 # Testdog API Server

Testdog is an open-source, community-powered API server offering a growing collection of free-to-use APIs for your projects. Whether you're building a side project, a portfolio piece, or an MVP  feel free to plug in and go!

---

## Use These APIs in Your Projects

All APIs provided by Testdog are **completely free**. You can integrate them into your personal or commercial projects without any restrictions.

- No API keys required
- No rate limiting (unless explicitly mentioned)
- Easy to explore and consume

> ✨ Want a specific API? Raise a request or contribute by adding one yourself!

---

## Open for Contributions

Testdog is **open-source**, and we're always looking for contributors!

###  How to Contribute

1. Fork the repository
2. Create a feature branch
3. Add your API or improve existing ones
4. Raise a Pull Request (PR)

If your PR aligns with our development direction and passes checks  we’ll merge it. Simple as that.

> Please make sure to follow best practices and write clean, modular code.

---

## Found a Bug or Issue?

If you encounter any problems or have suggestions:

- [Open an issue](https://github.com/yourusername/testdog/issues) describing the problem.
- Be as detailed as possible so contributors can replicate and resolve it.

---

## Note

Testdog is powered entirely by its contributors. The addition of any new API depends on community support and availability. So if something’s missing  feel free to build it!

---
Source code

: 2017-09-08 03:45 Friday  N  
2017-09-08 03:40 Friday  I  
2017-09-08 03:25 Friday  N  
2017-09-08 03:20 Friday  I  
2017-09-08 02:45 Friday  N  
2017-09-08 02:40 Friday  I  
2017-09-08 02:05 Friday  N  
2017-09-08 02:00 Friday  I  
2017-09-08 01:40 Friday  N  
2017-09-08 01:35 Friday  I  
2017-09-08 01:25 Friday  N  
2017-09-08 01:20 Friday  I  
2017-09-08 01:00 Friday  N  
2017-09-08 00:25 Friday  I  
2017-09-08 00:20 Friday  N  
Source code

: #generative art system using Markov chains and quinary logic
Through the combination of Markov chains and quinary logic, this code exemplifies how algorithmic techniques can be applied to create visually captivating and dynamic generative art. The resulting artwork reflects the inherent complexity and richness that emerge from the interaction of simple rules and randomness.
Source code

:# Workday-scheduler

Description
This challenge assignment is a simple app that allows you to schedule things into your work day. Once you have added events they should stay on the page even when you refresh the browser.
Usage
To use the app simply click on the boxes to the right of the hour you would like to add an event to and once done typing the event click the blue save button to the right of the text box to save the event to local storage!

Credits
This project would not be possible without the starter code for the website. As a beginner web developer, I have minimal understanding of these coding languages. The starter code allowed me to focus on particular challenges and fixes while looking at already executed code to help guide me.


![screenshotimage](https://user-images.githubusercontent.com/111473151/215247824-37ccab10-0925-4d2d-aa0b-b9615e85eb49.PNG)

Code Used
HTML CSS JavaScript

※

Work instructions: Print the records again in full, exactly as they appear above.

Answer for this exercise:
 # Testdog API Server

Testdog is an open-source, community-powered API server offering a growing collection of free-to-use APIs for your projects. Whether you're building a side project, a portfolio piece, or an MVP  feel free to plug in and go!

---

## Use These APIs in Your Projects

All APIs provided by Testdog are **completely free**. You can integrate them into your personal or commercial projects without any restrictions.

- No API keys required
- No rate limiting (unless explicitly mentioned)
- Easy to explore and consume

> ✨ Want a specific API? Raise a request or contribute by adding one yourself!

---

## Open for Contributions

Testdog is **open-source**, and we're always looking for contributors!

###  How to Contribute

1. Fork the repository
2. Create a feature branch
3. Add your API or improve existing ones
4. Raise a Pull Request (PR)

If your PR aligns with our development direction and passes checks  we’ll merge it. Simple as that.

> Please make sure to follow best practices and write clean, modular code.

---

## Found a Bug or Issue?

If you encounter any problems or have suggestions:

- [Open an issue](https://github.com/yourusername/testdog/issues) describing the problem.
- Be as detailed as possible so contributors can replicate and resolve it.

---

## Note

Testdog is powered entirely by its contributors. The addition of any new API depends on community support and availability. So if something’s missing  feel free to build it!

---
Source code

: 2017-09-08 03:45 Friday  N  
2017-09-08 03:40 Friday  I  
2017-09-08 03:25 Friday  N  
2017-09-08 03:20 Friday  I  
2017-09-08 02:45 Friday  N  
2017-09-08 02:40 Friday  I  
2017-09-08 02:05 Friday  N  
2017-09-08 02:00 Friday  I  
2017-09-08 01:40 Friday  N  
2017-09-08 01:35 Friday  I  
2017-09-08 01:25 Friday  N  
2017-09-08 01:20 Friday  I  
2017-09-08 01:00 Friday  N  
2017-09-08 00:25 Friday  I  
2017-09-08 00:20 Friday  N  
Source code

: #generative art system using Markov chains and quinary logic
Through the combination of Markov chains and quinary logic, this code exemplifies how algorithmic techniques can be applied to create visually captivating and dynamic generative art. The resulting artwork reflects the inherent complexity and richness that emerge from the interaction of simple rules and randomness.
Source code

:# Workday-scheduler

Description
This challenge assignment is a simple app that allows you to schedule things into your work day. Once you have added events they should stay on the page even when you refresh the browser.
Usage
To use the app simply click on the boxes to the right of the hour you would like to add an event to and once done typing the event click the blue save button to the right of the text box to save the event to local storage!

Credits
This project would not be possible without the starter code for the website. As a beginner web developer, I have minimal understanding of these coding languages. The starter code allowed me to focus on particular challenges and fixes while looking at already executed code to help guide me.


![screenshotimage](https://user-images.githubusercontent.com/111473151/215247824-37ccab10-0925-4d2d-aa0b-b9615e85eb49.PNG)

Code Used
HTML CSS JavaScript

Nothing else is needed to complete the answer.